Wroclaw plays host to 40 festivals a year, from jazz and choral singing to film and theatre. Such is the astonishing number of events going on that it would be almost impossible to come to Wroclaw and fail to catch a festival. Patrick is here, in fact, for Przegląd Piosenki Aktorskiej, a festival celebrating music theatre. His gig, the evening after our argument in the bar, is extremely well attended, something of a surprise given the lack of music theatre heritage in Poland.
The people of Wroclaw are clearly a culturally curious bunch, and this openness makes the city a fantastic place to visit. As well as Patrick’s music theatre festival gig, during my visit to the city I caught a concert by the Malian musician Bassekou Kouyate at the Filharmonia Wroclawska, a one-man play featuring transvestism and jazz at the Teatr Polski, the obscure Polish opera, King Roger, performed in the luxurious surroundings of the city’s 19th century opera house), and a live late-night funk jam at Schody Donikąd, a decadently decorated old town bar.
You can’t move in the city for outdoor art works: enormous graffiti murals adorn walls; statues appear to breaking their way out of the pavement; 150 diminutive bronze dwarf figurines – unlikely symbols of Wroclaw’s proud role in the fight for democracy in Poland in the 1980s – dot the urban landscape. The journey from the airport in uninspiring – my friend is right about that, at least – low-level, ugly, post-war architecture that was built after the city was bombed to smithereens by both the Allies and the Germans, but the centre is undeniably lovely, having been sympathetically rebuilt.

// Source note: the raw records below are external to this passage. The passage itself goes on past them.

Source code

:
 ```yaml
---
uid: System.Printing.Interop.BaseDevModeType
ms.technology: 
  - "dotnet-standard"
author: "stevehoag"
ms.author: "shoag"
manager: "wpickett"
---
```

I press Patrick on this – surely he can see the attraction of the Rynek, Wroclaw’s main square, with its extravagant 14th-century City Hall, picturesque shops and bars, and distinct lack of irritating tourists? He admits that he hasn’t been there yet. And what about the cluster of islands in the River Oder in the very centre of the city, and the criss-cross of bridges that connect them? He must acknowledge this area’s atmosphere of serenity, as well as the impressiveness of the many churches on the islands? Nope, he hasn’t been there either. And the Raclawice Panorama, the city’s pride and joy, a huge circular painting of an 18th-century battle housed in a specially constructed bunker? Never heard of it, he says.

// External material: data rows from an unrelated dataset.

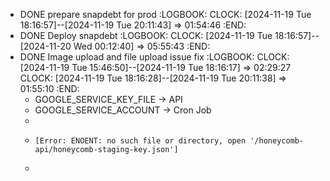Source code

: - DONE prepare snapdebt for prod
  :LOGBOOK:
  CLOCK: [2024-11-19 Tue 18:16:57]--[2024-11-19 Tue 20:11:43] =>  01:54:46
  :END:
- DONE Deploy snapdebt
  :LOGBOOK:
  CLOCK: [2024-11-19 Tue 18:16:57]--[2024-11-20 Wed 00:12:40] =>  05:55:43
  :END:
- DONE Image upload and file upload issue fix
  :LOGBOOK:
  CLOCK: [2024-11-19 Tue 15:46:50]--[2024-11-19 Tue 18:16:17] =>  02:29:27
  CLOCK: [2024-11-19 Tue 18:16:28]--[2024-11-19 Tue 20:11:38] =>  01:55:10
  :END:
	- GOOGLE_SERVICE_KEY_FILE -> API
	- GOOGLE_SERVICE_ACCOUNT -> Cron Job
	-
	- ```apl
	  [Error: ENOENT: no such file or directory, open '/honeycomb-api/honeycomb-staging-key.json']
	  ```
	- ```apl
	  ```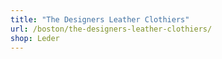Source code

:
 ```yaml
---
title: "The Designers Leather Clothiers"
url: /boston/the-designers-leather-clothiers/
shop: Leder
---
```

Presented with this barrage of information – I am like a talking guide book by this point – Patrick begins to back down. Perhaps he has been unfair and Wroclaw might be worth investigating after all, he admits.
The following day he has some time off before the gig and I take him on a whistle-stop tour of the city, including a visit to the National Museum to see its engaging collection of contemporary Polish art; a race up the 300 steps to the observation deck of St Elisabeth’s Church, which overlooks the Rynek; and a stop at Spiz, the micro-brewery beneath the City Hall for a refreshing wheat beer. It’s only a taster, but enough to show Patrick that Wroclaw has a lot going for it.
“Just another former Soviet metropolis”? I think not!
Ryanair and Wizz Air fly to Wroclaw from London Stansted and Luton respectively.
Hotel Wroclaw is a no-nonsense business hotel.
Informal brasserie-style dining in a top city-centre location at Bernard on the Rynek.
Kuchnia Marché is a good-value buffet restaurant offering a range of international dishes.
Head to Lwowska for traditional Polish cuisine.
On a street full of super cool bars popular with Wroclaw’s students, Mleczyrnia stands out.
Try the home-brewed delights at Spiz, a micro-brewery located beneath City Hall that also boasts an old-fashioned dining room.
At Schody Donikąd, you can listen to free live music until the early hours.